For local development where a full vault is impractical, use a .env file that is .gitignored from day one, and load it with a library like github.com/joho/godotenv:
// RIGHT — dev-only env file loading, never in production
func main() {
if os.Getenv("APP_ENV") == "development" {
if err := godotenv.Load(); err != nil {
log.Println("no .env file found, using environment")
}
}
secrets, err := loadSecrets(context.Background())
if err != nil {
log.Fatalf("failed to load secrets: %v", err)
}
app := NewApp(secrets)
app.Run()
}
The key constraint: the Secrets struct is constructed once, injected everywhere it is needed, and never touches a log line.
In The Wild
Secret zero. The vault client itself needs a credential to authenticate. This is the bootstrap problem. Cloud providers solve it elegantly: in AWS, your EC2 instance or Lambda has an IAM role, and the vault SDK retrieves a short-lived token automatically using that role. No static credential is ever present. If you are on bare metal or a provider without instance identity, use Vault’s AppRole or Kubernetes auth instead of a static token.
Secret rotation. Load secrets at startup is correct for most applications, but secrets rotate. A database password rotation will invalidate your DSN and your connections will start failing. Build a reload path: either restart the process when a secret rotates (simplest, works well with Kubernetes rolling updates) or implement a watcher that re-fetches secrets and rebuilds the connection pool.
Memory safety. Go does not give you control over when memory is garbage collected or copied. A string containing a password could be copied to multiple heap locations before it is released. For extremely sensitive material — private keys, symmetric encryption keys — use golang.org/x/crypto/memguard or similar to pin and zero memory explicitly. For most application secrets (database passwords, API keys), this level of care is not warranted, but it is worth knowing the option exists.
The Gotchas
fmt.Sprintf in error messages. When a connection fails, it is tempting to include the DSN in the error for debugging:
// WRONG — DSN in error message will end up in logs
return fmt.Errorf("failed to connect to %s: %w", cfg.DatabaseURL, err)

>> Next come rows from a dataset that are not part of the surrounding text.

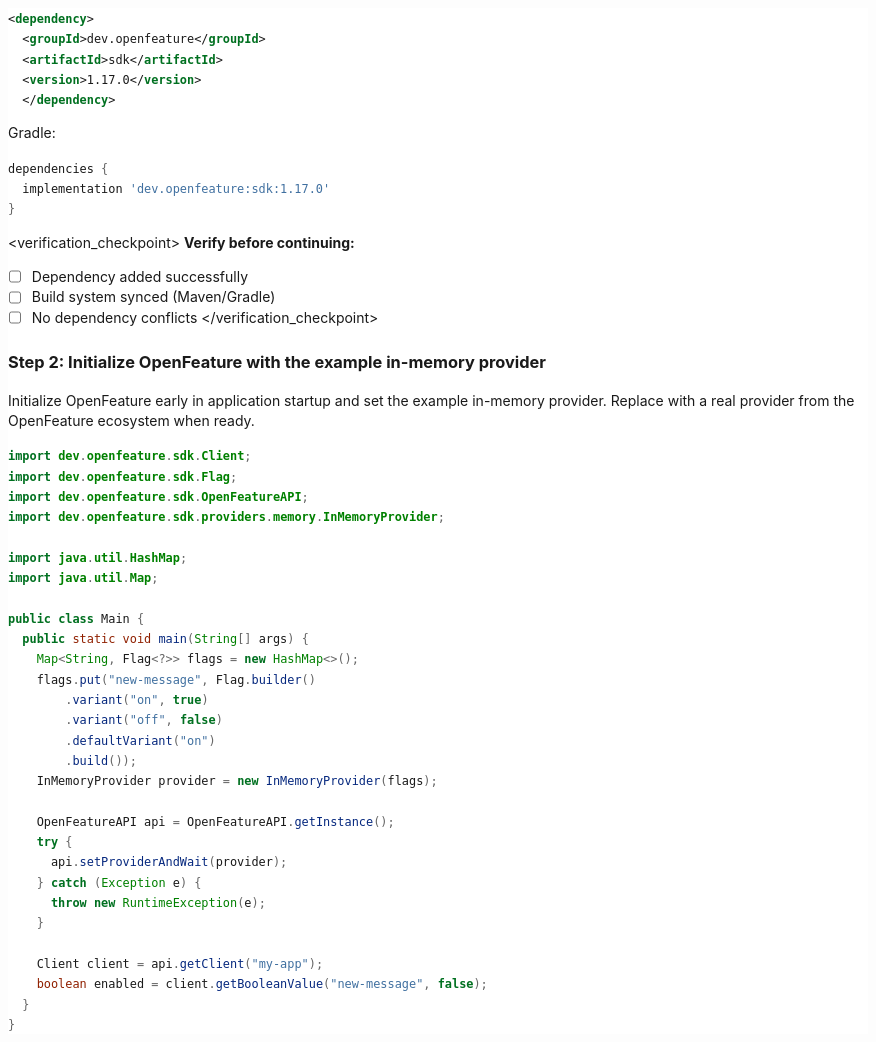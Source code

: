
 ```xml
<dependency>
  <groupId>dev.openfeature</groupId>
  <artifactId>sdk</artifactId>
  <version>1.17.0</version>
  </dependency>
```

Gradle:

```groovy
dependencies {
  implementation 'dev.openfeature:sdk:1.17.0'
}
```

<verification_checkpoint>
**Verify before continuing:**

- [ ] Dependency added successfully
- [ ] Build system synced (Maven/Gradle)
- [ ] No dependency conflicts
</verification_checkpoint>

### Step 2: Initialize OpenFeature with the example in-memory provider

Initialize OpenFeature early in application startup and set the example in-memory provider. Replace with a real provider from the OpenFeature ecosystem when ready.

```java
import dev.openfeature.sdk.Client;
import dev.openfeature.sdk.Flag;
import dev.openfeature.sdk.OpenFeatureAPI;
import dev.openfeature.sdk.providers.memory.InMemoryProvider;

import java.util.HashMap;
import java.util.Map;

public class Main {
  public static void main(String[] args) {
    Map<String, Flag<?>> flags = new HashMap<>();
    flags.put("new-message", Flag.builder()
        .variant("on", true)
        .variant("off", false)
        .defaultVariant("on")
        .build());
    InMemoryProvider provider = new InMemoryProvider(flags);

    OpenFeatureAPI api = OpenFeatureAPI.getInstance();
    try {
      api.setProviderAndWait(provider);
    } catch (Exception e) {
      throw new RuntimeException(e);
    }

    Client client = api.getClient("my-app");
    boolean enabled = client.getBooleanValue("new-message", false);
  }
}
```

// RIGHT — reference the config key, not the value
return fmt.Errorf("failed to connect to database (check DATABASE_URL): %w", err)
Panicking with secrets. If a function that processes a secret panics, the stack trace printed by the runtime may include the string value. Recover panics at your middleware boundary and log only the error type and message, not the full stack dump, in production.
Dependency injection vs. global variables. A global var db *sql.DB is convenient but it means the database credential used to create the connection is effectively in process-wide scope. Prefer passing connections through constructors. If you must use globals, initialize them in main and treat them as read-only after that point.
CI/CD secrets. GitHub Actions, GitLab CI, and similar systems support repository secrets injected as environment variables during build. These are fine for CI, but be careful about --build-arg in Docker — build arguments are baked into the image layer history. Use multi-stage builds and only copy the final binary, or use BuildKit’s secret mount syntax.
Key Takeaway
Environment variables are a delivery mechanism, not a vault. Secrets belong in a dedicated secret store, loaded once at startup, injected through constructors, and never printed. The discipline of never logging a value that came from a secret field is the single habit that will prevent the most incidents — because log pipelines are where secrets escape most often in practice.